Fat Free Software Development Team

September 20th, 2007 by kevin

Scenario:

Project manager Timmy receives another email from his boss. “We’ve got the go-ahead for software project ‘apples.’ It’s a big project that will take months to complete with a handful of developers. We need to fatten up the programming staff or we’ll never finish in time and we’ll get fired! omg!”

Timmy, having worked on numerous software projects, knows that getting more bodies probably won’t help the project get completed faster. In fact, it will probably make things happen far, far slower.

Aye, but where’s the rub?

The more people involved in a project, the more communication is required to keep everyone up to snuff on things. Communication has to happen between more programmers, project managers, designers, etc. In the end, more time is spent on talking and going to meetings than coding and getting things done… productivity drag, anyone? As Steve McConnell, the author of Code Complete, points out:

Communication flows more easily on small teams than large teams. If you’re the only person on a project, communication is simple. The only communication path is between you and the customer. As the number of people on a project increases, however, so does the number of communication paths. It doesn’t increase additively, as the number of people increases, it increases multiplicatively, proportional to the square of the number of people.

What’s the solution for our friend, Timmy?

We suggest keeping the team for project ‘apples’ lean and focused. Cut out as much fat as possible. Protect the team from looming productivity killers like staff meetings, status report filings, and support tickets. Oh, and load up the team with a free supply of Mountain Dew! A small team of developers, run correctly, will out-perform a large, cumbersome team… hands down.

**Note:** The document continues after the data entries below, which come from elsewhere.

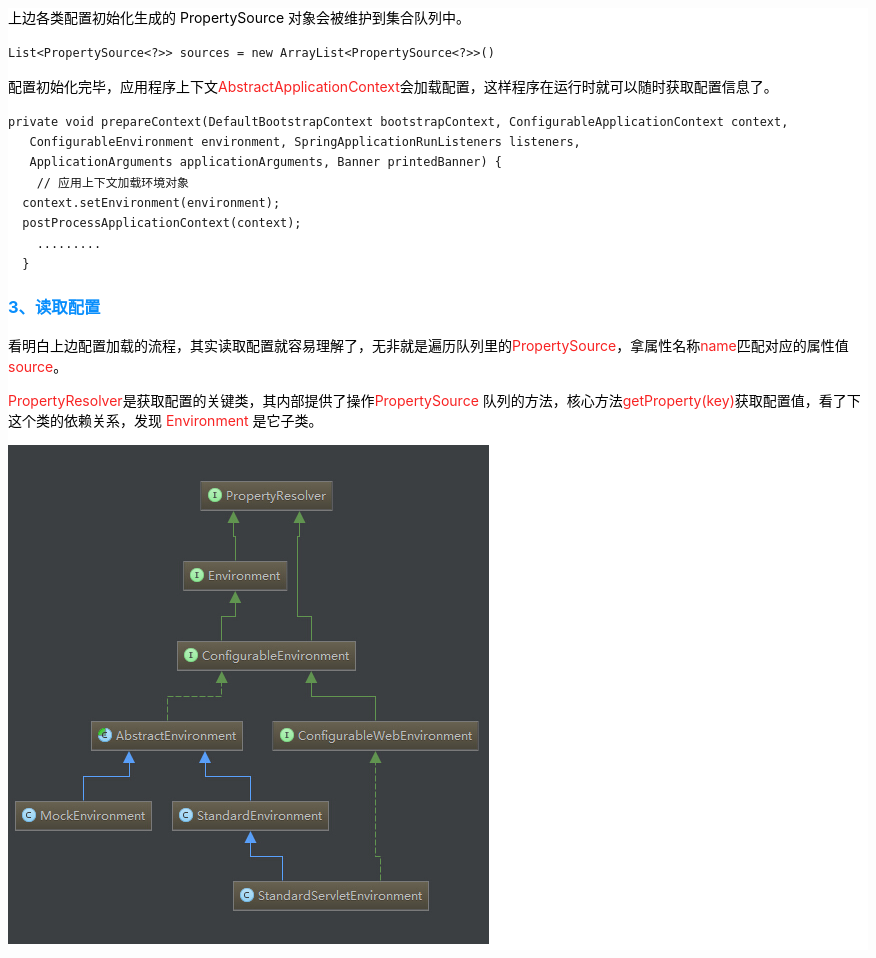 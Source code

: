 <font style="color:rgb(0, 0, 0);">上边各类配置初始化生成的 PropertySource 对象会被维护到集合队列中。</font>

```plain
List<PropertySource<?>> sources = new ArrayList<PropertySource<?>>()
```

<font style="color:rgb(0, 0, 0);">配置初始化完毕，应用程序上下文</font><font style="color:rgb(248, 35, 35);">AbstractApplicationContext</font><font style="color:rgb(0, 0, 0);">会加载配置，这样程序在运行时就可以随时获取配置信息了。</font>

```plain
private void prepareContext(DefaultBootstrapContext bootstrapContext, ConfigurableApplicationContext context,
   ConfigurableEnvironment environment, SpringApplicationRunListeners listeners,
   ApplicationArguments applicationArguments, Banner printedBanner) {
    // 应用上下文加载环境对象
  context.setEnvironment(environment);
  postProcessApplicationContext(context);
    .........
  }
```

### <font style="color:rgb(9, 142, 252) !important;">3、读取配置</font>
<font style="color:rgb(0, 0, 0);">看明白上边配置加载的流程，其实读取配置就容易理解了，无非就是遍历队列里的</font><font style="color:rgb(248, 35, 35);">PropertySource</font><font style="color:rgb(0, 0, 0);">，拿属性名称</font><font style="color:rgb(248, 35, 35);">name</font><font style="color:rgb(0, 0, 0);">匹配对应的属性值</font><font style="color:rgb(248, 35, 35);">source</font><font style="color:rgb(0, 0, 0);">。</font>

<font style="color:rgb(248, 35, 35);">PropertyResolver</font><font style="color:rgb(0, 0, 0);">是获取配置的关键类，其内部提供了操作</font><font style="color:rgb(248, 35, 35);">PropertySource</font><font style="color:rgb(0, 0, 0);"> </font><font style="color:rgb(0, 0, 0);">队列的方法，核心方法</font><font style="color:rgb(248, 35, 35);">getProperty(key)</font><font style="color:rgb(0, 0, 0);">获取配置值，看了下这个类的依赖关系，发现</font><font style="color:rgb(0, 0, 0);"> </font><font style="color:rgb(248, 35, 35);">Environment</font><font style="color:rgb(0, 0, 0);"> </font><font style="color:rgb(0, 0, 0);">是它子类。</font>

![1688374407538-78066da7-d837-4237-b8cd-68426b863725.png](./img/xD-fECzQuZuIzkG9/1688374407538-78066da7-d837-4237-b8cd-68426b863725-883660.png)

What if his higher-ups aren’t down with the small team philosophy? That’s rough! Timmy could try pointing them at the plethora of prosmallteam evidence already out there.

BrightMix = Lean!

Dusty and myself have both worked in large development teams and… well, we don’t like it. We like the flexibility and low overhead that our lean-ness gives us in the software development process. Honestly, though, this is the subject for another whole blog post!